The program in Experiential Education and Jewish Cultural Arts, the first of its kind in the U.S., is set to begin this coming summer thanks to a $1.47 million grant from the Jim Joseph Foundation. It will offer an interdisciplinary curriculum of coursework from the university’s Graduate School of Education and Human Development’s Museum Education Program and the Columbian College’s program in Judaic studies.
Professor Jenna Weissman Joselit, who directs the Jewish Culture Arts graduate program and will co-direct the new experiential education one, told The Arty Semite that GWU is breaking new ground. “Academic programs in Jewish art already exist, but they are more geared toward connoisseurship and the curatorial. Our programs are more about advancing Jewish cultural arts programmatically, educationally and administratively,” she said.
Joselit and her colleagues are casting a wide net in terms of seeking students for these new programs. “There are a lot of people out there interested in this field, but they don’t know Jewish culture. And the opposite is true,” she pointed out.

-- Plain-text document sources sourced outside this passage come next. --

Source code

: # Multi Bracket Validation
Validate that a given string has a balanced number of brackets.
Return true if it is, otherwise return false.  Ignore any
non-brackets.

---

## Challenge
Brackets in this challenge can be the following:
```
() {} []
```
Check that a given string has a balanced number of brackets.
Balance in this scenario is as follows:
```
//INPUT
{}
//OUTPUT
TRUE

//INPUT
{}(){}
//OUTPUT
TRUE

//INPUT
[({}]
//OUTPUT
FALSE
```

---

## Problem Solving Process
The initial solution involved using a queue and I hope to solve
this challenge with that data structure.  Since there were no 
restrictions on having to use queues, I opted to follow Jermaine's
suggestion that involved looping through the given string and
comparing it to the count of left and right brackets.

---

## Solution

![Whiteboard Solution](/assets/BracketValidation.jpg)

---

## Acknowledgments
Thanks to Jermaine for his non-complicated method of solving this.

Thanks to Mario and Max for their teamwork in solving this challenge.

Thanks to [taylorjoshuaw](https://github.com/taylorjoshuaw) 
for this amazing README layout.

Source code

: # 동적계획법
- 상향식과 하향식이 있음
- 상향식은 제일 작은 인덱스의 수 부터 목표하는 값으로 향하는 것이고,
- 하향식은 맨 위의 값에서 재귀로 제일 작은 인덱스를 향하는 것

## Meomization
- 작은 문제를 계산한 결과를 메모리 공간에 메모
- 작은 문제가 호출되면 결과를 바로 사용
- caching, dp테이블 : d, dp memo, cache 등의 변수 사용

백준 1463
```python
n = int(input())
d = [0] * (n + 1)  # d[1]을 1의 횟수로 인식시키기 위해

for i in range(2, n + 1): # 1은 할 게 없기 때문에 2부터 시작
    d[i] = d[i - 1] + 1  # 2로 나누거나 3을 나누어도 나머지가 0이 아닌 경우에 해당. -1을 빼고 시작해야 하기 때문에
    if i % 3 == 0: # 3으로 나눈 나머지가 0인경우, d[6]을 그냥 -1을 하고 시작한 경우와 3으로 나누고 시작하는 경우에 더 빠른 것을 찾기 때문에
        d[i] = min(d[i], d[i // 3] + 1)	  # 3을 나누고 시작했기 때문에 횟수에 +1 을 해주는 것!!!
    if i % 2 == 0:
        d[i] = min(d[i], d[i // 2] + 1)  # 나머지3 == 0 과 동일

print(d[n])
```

The programs’ interdisciplinary curriculum, which piggybacks on existing GWU programs, like its one in museum studies, emphasizes applied skills and professional training, as well as conceptual content. Students will have many internship opportunities and chances to shadow professionals in their work settings. Joselit predicts graduates will become museum directors, cultural programmers, curators of film and dance festivals, camp arts educators, and the like.
“With this new program, we can be a key agent of change in the Jewish cultural community and prepare a new generation of interdisciplinary scholar-practitioners; more broadly, by bridging research to practice we will be advancing one of GSEHD’s visionary goals,” said Michael Feuer, dean of GSEHD and professor of education.

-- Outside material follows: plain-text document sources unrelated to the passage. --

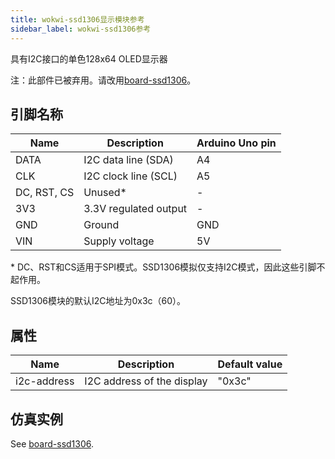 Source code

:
```yaml
---
title: wokwi-ssd1306显示模块参考
sidebar_label: wokwi-ssd1306参考
---
```


具有I2C接口的单色128x64 OLED显示器

<wokwi-ssd1306 />

注：此部件已被弃用。请改用[board-ssd1306](./board-ssd1306)。

## 引脚名称

| Name        | Description           | Arduino Uno pin |
| ----------- | --------------------- | --------------- |
| DATA        | I2C data line (SDA)   | A4              |
| CLK         | I2C clock line (SCL)  | A5              |
| DC, RST, CS | Unused\*              | -               |
| 3V3         | 3.3V regulated output | -               |
| GND         | Ground                | GND             |
| VIN         | Supply voltage        | 5V              |

\* DC、RST和CS适用于SPI模式。SSD1306模拟仅支持I2C模式，因此这些引脚不起作用。

SSD1306模块的默认I2C地址为0x3c（60）。

## 属性

| Name        | Description                | Default value |
| ----------- | -------------------------- | ------------- |
| i2c-address | I2C address of the display | "0x3c"        |

## 仿真实例

See [board-ssd1306](board-ssd1306#simulator-examples).
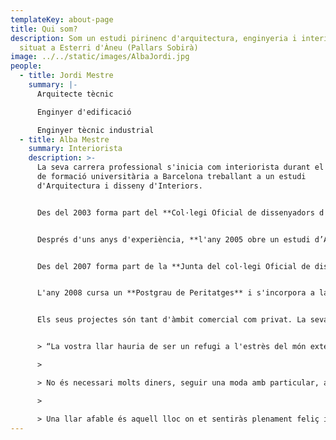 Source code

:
 ```yaml
---
templateKey: about-page
title: Qui som?
description: Som un estudi pirinenc d'arquitectura, enginyeria i interiorisme
  situat a Esterri d'Àneu (Pallars Sobirà)
image: ../../static/images/AlbaJordi.jpg
people:
  - title: Jordi Mestre
    summary: |-
      Arquitecte tècnic

      Enginyer d'edificació

      Enginyer tècnic industrial
  - title: Alba Mestre
    summary: Interiorista
    description: >-
      La seva carrera professional s'inicia com interiorista durant el període
      de formació universitària a Barcelona treballant a un estudi
      d'Arquitectura i disseny d'Interiors.


      Des del 2003 forma part del **Col·legi Oficial de dissenyadors d'Interiors i Decoradors de Catalunya**. **Col·legiada 1118** de la demarcació de Lleida. **IFI** (Internacional Federation of Interiors Architects) **ECIA** ( European Council of Interior Architect).


      Després d'uns anys d'experiència, **l'any 2005 obre un estudi d’Arquitectura d'Interiors a Esterri d'Àneu**, Av. Francesc Macià 16, on fa tots el projectes, venta de mobiliari, il·luminació, materials de construcció tot el que estigui relacionat amb la creació d'espais.


      Des del 2007 forma part de la **Junta del col·legi Oficial de dissenyadors d'Interiors i Decoradors de Lleida**.


      L'any 2008 cursa un **Postgrau de Peritatges** i s'incorpora a la llista de **Pèrits Oficials del Col·legi**.


      Els seus projectes són tant d'àmbit comercial com privat. La seva filosofia és:


      > “La vostra llar hauria de ser un refugi a l'estrès del món exterior. És el lloc que ha d'emplenar de calma, agradar i proporcionar repòs i assossec, sobretot si la vida a fora és una font de constant ansietat. La vostra llar us ha de transmetre un sentit de pertinència; un espai on poder arrelar, créixer i desenrolar-se. Mentre que els totxos i el ciment per si sols no us poden fer feliç, un habitatge ben dissenyat i decorat amb les més apreciades pertinències constitueix una base sòlida sobre la qual construir una vida rica i satisfactòria.

      >

      > No és necessari molts diners, seguir una moda amb particular, adherir-se amb principis prescrits o intentar agafar la idea d'un altre del que es la perfecció: crear un espai serè i fomentar la capacitat expressiva de cadascú; us ensenya a fiar-vos del vostres instints i a desenrolar el vostre propi estil. L'únic que heu de fer és ser vosaltres mateixos i prendre les decisions amb tot el cor. La espontaneïtat i la personalitat són els secrets de l'èxit.

      >

      > Una llar afable és aquell lloc on et sentiràs plenament feliç i relaxat perquè hauràs aconseguit trobar un equilibri entre el necessari, estètic i pràctic.“
---
```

The foundation’s support for the experiential education program comes from its recognition that Jewish education takes place today in many different settings, and that cultural arts is a prime way of engaging young Jews with their heritage. “One of the foundation’s strategic priorities is to increase the number of Jewish educators and to develop educators with a skill set to provide compelling learning experiences beyond the classroom,” said Al Levitt, Jim Joseph Foundation president.

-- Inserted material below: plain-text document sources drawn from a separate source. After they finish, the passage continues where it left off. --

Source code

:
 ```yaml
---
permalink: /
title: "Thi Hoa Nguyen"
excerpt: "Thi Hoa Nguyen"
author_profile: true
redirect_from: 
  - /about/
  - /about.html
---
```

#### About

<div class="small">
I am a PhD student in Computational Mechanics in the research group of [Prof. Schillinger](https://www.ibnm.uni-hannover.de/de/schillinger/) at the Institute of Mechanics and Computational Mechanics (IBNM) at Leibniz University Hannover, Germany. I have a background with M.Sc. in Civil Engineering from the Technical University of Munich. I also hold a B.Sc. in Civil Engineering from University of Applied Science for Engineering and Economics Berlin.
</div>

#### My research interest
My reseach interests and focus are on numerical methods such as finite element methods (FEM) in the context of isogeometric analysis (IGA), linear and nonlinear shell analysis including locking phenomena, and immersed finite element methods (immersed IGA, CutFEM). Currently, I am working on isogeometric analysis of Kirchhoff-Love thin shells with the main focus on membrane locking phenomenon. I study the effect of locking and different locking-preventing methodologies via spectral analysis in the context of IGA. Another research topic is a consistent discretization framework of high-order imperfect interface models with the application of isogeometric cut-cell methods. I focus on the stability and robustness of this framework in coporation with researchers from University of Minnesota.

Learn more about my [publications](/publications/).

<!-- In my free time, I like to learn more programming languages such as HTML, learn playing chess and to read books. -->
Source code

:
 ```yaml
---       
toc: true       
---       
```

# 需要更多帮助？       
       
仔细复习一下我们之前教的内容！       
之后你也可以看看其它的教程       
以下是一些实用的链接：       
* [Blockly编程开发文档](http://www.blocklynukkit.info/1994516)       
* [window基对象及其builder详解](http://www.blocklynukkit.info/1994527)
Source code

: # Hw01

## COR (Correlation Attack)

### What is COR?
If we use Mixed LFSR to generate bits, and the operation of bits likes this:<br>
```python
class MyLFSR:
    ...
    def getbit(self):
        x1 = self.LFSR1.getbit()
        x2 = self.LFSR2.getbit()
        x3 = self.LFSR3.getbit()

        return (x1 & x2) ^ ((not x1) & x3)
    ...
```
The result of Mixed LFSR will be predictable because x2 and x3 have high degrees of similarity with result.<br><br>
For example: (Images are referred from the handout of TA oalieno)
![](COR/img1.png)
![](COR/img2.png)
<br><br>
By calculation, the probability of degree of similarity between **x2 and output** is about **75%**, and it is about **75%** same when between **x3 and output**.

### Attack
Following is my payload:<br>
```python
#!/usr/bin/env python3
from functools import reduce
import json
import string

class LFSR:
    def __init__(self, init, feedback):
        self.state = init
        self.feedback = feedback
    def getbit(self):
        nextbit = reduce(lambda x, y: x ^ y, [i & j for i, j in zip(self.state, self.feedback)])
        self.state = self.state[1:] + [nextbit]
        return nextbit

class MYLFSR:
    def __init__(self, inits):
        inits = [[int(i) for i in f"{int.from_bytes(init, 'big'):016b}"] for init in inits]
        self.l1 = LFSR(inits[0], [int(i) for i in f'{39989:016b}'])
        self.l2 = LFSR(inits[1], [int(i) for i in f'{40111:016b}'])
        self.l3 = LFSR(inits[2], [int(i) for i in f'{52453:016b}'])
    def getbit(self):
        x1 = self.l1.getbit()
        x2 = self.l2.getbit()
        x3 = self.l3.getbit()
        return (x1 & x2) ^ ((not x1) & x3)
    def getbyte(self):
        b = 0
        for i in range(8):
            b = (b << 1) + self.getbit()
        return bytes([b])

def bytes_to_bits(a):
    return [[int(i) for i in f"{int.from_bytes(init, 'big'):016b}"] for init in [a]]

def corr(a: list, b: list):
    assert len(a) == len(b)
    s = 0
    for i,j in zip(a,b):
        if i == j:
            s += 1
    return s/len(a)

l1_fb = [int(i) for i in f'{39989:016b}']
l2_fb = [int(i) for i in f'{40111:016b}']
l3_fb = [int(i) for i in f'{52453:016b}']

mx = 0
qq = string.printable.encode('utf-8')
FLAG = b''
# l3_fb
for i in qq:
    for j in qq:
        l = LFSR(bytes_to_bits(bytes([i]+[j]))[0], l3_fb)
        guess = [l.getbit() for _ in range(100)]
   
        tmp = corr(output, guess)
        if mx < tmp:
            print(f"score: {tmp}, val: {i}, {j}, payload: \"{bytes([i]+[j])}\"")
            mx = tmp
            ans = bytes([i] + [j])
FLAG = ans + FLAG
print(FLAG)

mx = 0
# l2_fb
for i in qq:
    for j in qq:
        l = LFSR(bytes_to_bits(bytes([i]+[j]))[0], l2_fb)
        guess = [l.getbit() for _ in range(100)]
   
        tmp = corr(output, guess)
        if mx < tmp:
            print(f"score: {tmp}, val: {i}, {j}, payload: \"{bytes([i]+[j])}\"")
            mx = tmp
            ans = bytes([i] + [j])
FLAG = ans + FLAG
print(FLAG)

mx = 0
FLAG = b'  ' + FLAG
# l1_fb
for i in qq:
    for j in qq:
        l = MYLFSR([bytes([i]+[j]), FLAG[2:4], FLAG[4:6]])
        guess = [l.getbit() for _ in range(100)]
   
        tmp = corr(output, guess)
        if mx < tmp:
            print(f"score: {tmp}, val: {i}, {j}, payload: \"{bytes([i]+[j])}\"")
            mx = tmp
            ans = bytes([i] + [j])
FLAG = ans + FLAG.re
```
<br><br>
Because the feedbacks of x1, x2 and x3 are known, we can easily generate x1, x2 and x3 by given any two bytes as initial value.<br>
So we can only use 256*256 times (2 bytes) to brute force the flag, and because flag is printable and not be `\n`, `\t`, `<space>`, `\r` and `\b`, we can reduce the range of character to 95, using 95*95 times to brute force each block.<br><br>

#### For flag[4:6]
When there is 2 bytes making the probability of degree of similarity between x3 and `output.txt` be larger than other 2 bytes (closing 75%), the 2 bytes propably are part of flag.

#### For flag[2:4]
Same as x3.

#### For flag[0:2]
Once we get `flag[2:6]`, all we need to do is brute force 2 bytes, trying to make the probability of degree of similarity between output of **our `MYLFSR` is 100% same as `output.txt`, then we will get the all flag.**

Joselit had been thinking for a decade about creating graduate programs in Jewish Cultural Arts. “I could see the writing on the wall. The landscape is shifting and there is now an acknowledgement of the reality reflected in the Pew study and other studies,” she said in reference to data showing that young Jews prefer to connect culturally to their Jewish identities.
“There is a fantastic energy and so much creativity,” she observed. “This is a way for young people to serve the Jewish community in a way that is non-denominational, freeing and creative.”